By Emma
Link: https://www.newperspectives.co.uk/?idno=1168&s=82
Available until: Unknown
This is amazing! It’s the story of a walk in Cornwall, following
a path, past trees and bushes. It sounds quite boring when I say it like that
but it isn’t boring at all.
It’s different from the others, it doesn’t have the creepy,
supernatural feel but it’s so powerful. I closed my eyes for this and maybe you
should too. David Rudkin has written this so clearly and so well, it felt like
I could see everything that was described. It was an unbelievable experience,
the voice says what you see and you kind of see it but then you hear more
details and whatever you were imagining kind of twists and changes in your head
till it really looks like what is being described. It’s told in the second
person (which can be really annoying in books but it works with something like
this) so you literally are being told what you can see.
As you listen there’s the sound of birdsong which really sets the scene, it really felt like I was going for a walk in the sunshine. It was lovely, it seems so long since I’ve done that. Though this would be a really nice place to go in lockdown if we were allowed to travel that far, there are no other people at all. (I do like people but sometimes you do get involved in a bit of an awkward dance, trying to social distance from everyone at once, including some people who obviously don’t care they could be spreading fatal germs.)
Listening to this was a bit like meditating actually.

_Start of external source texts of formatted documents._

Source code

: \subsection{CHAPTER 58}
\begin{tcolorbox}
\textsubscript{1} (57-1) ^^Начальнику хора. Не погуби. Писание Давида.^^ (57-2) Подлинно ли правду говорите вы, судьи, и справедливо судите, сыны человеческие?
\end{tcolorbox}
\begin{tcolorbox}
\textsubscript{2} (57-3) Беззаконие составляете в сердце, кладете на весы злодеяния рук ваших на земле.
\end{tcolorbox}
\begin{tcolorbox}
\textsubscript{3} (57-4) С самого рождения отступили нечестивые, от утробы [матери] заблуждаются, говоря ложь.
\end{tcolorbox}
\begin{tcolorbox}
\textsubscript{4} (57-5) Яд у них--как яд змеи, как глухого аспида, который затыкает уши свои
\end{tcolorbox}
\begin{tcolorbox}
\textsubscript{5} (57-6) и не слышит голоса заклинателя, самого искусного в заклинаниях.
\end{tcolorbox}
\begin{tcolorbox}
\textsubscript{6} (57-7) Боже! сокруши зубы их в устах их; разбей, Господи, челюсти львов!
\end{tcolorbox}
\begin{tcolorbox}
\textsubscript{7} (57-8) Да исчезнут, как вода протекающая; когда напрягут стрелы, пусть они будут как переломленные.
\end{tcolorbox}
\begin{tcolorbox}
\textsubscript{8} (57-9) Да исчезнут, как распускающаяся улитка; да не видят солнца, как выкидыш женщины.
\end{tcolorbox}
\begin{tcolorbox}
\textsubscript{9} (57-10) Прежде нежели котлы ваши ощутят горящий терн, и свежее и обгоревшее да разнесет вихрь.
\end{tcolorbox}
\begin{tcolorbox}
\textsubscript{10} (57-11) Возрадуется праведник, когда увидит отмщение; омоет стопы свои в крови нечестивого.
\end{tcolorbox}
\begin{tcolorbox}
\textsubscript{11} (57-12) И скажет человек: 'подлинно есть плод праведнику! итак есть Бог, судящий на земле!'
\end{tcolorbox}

The
ones where they tell you you’re on the beach or in the forest. The story is
really interesting but it’s kind of relaxing at the same time. There isn’t much
suspense or drama, but you really want to know what happens next.
Just thinking about the work that director Jack McNamara and
sound designer Adam McCready must have put into creating this is amazing. It
seems so simple at first, Michael Pennington’s voice with the birdsong
soundtrack. But it isn’t just a random soundtrack because every so often, the
voice tells you what you can hear and then you really can hear it. Finding the
right soundtrack and then working out how to time it so the sounds and the
voice were synchronised, I can’t even imagine how it was done.

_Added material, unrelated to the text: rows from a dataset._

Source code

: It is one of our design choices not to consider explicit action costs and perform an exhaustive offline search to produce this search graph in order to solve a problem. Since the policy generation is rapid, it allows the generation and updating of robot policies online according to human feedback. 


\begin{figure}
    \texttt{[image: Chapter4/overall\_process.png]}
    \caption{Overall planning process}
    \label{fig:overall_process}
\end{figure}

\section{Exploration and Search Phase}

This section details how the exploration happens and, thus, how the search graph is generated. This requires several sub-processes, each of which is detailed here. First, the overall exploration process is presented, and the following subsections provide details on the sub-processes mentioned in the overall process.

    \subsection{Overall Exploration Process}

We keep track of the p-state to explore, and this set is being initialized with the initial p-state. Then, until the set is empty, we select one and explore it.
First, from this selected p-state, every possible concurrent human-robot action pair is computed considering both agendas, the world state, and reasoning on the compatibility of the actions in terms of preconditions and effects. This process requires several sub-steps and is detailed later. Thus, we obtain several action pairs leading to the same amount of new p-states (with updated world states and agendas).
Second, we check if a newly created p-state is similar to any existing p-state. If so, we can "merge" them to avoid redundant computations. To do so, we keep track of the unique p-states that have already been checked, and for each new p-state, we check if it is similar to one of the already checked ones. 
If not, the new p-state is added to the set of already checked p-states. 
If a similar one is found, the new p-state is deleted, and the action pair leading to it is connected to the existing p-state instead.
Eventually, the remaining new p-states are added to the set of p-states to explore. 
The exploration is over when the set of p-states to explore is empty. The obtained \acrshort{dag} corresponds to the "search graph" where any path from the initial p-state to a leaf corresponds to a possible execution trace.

Michael Pennington has the most amazing voice. It’s really
intense. It’s quite gentle but at the same time it kind of demands that you
listen to him. A lot of the descriptions are quite similar, there’s only a
limited number of trees and bushes you’re likely to see on a walk in this part
of Cornwall, but he makes everything sound new and exciting and different from
last time.
This is brilliant, the whole series is but this might be the
best because it comes from a really simple idea.